Material provided —
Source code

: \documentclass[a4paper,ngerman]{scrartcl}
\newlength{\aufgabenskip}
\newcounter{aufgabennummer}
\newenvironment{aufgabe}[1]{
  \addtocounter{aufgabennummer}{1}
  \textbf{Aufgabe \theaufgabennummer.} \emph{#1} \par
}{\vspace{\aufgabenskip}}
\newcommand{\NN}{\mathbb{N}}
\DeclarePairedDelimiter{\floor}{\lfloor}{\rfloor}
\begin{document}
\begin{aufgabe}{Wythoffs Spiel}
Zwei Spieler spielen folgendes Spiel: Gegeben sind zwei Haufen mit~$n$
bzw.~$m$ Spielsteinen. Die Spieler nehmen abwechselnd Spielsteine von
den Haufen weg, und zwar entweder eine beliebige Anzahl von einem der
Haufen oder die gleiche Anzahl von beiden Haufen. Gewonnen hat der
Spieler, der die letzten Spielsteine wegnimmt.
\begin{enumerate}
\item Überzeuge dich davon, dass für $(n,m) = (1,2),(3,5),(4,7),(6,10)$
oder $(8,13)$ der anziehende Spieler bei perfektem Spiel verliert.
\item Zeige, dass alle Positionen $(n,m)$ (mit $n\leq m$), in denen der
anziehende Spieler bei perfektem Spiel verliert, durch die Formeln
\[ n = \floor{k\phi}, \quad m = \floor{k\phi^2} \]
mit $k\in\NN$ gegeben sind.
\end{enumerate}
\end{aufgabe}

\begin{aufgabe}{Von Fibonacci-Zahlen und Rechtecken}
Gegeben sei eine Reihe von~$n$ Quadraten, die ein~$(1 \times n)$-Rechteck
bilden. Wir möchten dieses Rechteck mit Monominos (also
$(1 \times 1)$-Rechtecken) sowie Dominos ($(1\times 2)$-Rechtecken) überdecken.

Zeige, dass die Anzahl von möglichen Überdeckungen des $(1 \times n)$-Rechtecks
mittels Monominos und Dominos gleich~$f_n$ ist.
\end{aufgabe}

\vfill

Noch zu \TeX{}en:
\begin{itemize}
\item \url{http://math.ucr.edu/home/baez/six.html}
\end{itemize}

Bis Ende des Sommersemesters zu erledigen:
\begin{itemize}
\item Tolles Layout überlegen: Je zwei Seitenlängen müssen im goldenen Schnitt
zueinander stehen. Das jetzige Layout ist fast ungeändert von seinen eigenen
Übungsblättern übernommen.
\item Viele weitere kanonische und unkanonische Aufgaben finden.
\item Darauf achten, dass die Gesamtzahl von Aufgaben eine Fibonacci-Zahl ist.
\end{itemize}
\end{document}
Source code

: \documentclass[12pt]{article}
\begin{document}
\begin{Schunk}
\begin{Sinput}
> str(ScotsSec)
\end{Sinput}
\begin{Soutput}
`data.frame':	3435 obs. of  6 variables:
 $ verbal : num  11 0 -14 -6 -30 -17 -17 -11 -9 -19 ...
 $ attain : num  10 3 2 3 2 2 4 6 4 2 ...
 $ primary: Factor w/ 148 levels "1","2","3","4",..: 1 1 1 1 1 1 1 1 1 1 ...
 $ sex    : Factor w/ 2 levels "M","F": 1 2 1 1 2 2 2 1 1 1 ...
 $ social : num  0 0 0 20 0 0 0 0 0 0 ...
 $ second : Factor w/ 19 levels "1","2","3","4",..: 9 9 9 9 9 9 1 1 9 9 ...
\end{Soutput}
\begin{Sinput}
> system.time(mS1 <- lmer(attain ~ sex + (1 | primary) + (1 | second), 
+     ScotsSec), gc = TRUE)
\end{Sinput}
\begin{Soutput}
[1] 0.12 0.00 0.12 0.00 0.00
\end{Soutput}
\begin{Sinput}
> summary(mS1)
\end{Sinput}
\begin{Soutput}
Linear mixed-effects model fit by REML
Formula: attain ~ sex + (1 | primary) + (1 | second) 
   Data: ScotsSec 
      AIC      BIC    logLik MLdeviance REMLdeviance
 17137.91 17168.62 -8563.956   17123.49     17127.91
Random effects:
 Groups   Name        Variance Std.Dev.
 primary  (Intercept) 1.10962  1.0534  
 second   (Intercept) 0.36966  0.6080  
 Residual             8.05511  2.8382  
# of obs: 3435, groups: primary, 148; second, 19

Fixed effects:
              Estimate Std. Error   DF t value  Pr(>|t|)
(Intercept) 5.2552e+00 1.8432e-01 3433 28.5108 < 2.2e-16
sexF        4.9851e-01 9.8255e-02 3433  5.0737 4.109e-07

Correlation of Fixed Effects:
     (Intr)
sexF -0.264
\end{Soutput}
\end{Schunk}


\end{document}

Your objective — In the entries above, one line contains "0 0 0 0 0 ..." and another contains "ScotsSec), gc = TRUE)". Reproduce exactly those two lines and the lines between them, nothing else.

Exercise result —
 $ social : num  0 0 0 20 0 0 0 0 0 0 ...
 $ second : Factor w/ 19 levels "1","2","3","4",..: 9 9 9 9 9 9 1 1 9 9 ...
\end{Soutput}
\begin{Sinput}
> system.time(mS1 <- lmer(attain ~ sex + (1 | primary) + (1 | second), 
+     ScotsSec), gc = TRUE)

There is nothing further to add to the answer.